- Instructions to follow
Please restate, exactly, only the lines from the beginning of the listing below through the line containing "- Ubicación: **Bottom-right**", with the pictures left out.

☆ ☆ ☆

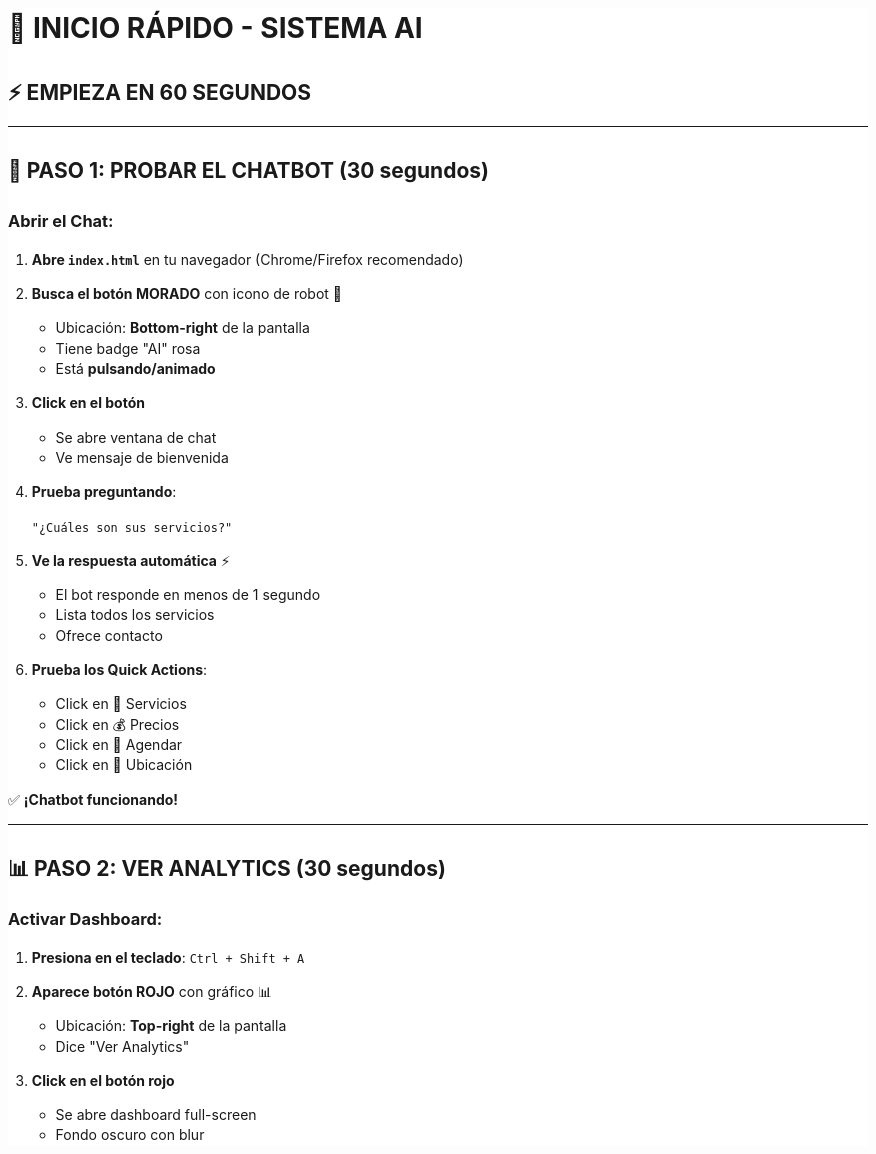 # 🚀 INICIO RÁPIDO - SISTEMA AI

## ⚡ EMPIEZA EN 60 SEGUNDOS

---

## 🎯 PASO 1: PROBAR EL CHATBOT (30 segundos)

### Abrir el Chat:

1. **Abre `index.html`** en tu navegador (Chrome/Firefox recomendado)

2. **Busca el botón MORADO** con icono de robot 🤖
   - Ubicación: **Bottom-right** de la pantalla
   - Tiene badge "AI" rosa
   - Está **pulsando/animado**

3. **Click en el botón**
   - Se abre ventana de chat
   - Ve mensaje de bienvenida

4. **Prueba preguntando**:
   ```
   "¿Cuáles son sus servicios?"
   ```
   
5. **Ve la respuesta automática** ⚡
   - El bot responde en menos de 1 segundo
   - Lista todos los servicios
   - Ofrece contacto

6. **Prueba los Quick Actions**:
   - Click en 🧹 Servicios
   - Click en 💰 Precios
   - Click en 📅 Agendar
   - Click en 📍 Ubicación

✅ **¡Chatbot funcionando!**

---

## 📊 PASO 2: VER ANALYTICS (30 segundos)

### Activar Dashboard:

1. **Presiona en el teclado**: `Ctrl + Shift + A`

2. **Aparece botón ROJO** con gráfico 📊
   - Ubicación: **Top-right** de la pantalla
   - Dice "Ver Analytics"

3. **Click en el botón rojo**
   - Se abre dashboard full-screen
   - Fondo oscuro con blur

☆ ☆ ☆

- Output of the exercise
 # 🚀 INICIO RÁPIDO - SISTEMA AI

## ⚡ EMPIEZA EN 60 SEGUNDOS

---

## 🎯 PASO 1: PROBAR EL CHATBOT (30 segundos)

### Abrir el Chat:

1. **Abre `index.html`** en tu navegador (Chrome/Firefox recomendado)

2. **Busca el botón MORADO** con icono de robot 🤖
   - Ubicación: **Bottom-right** de la pantalla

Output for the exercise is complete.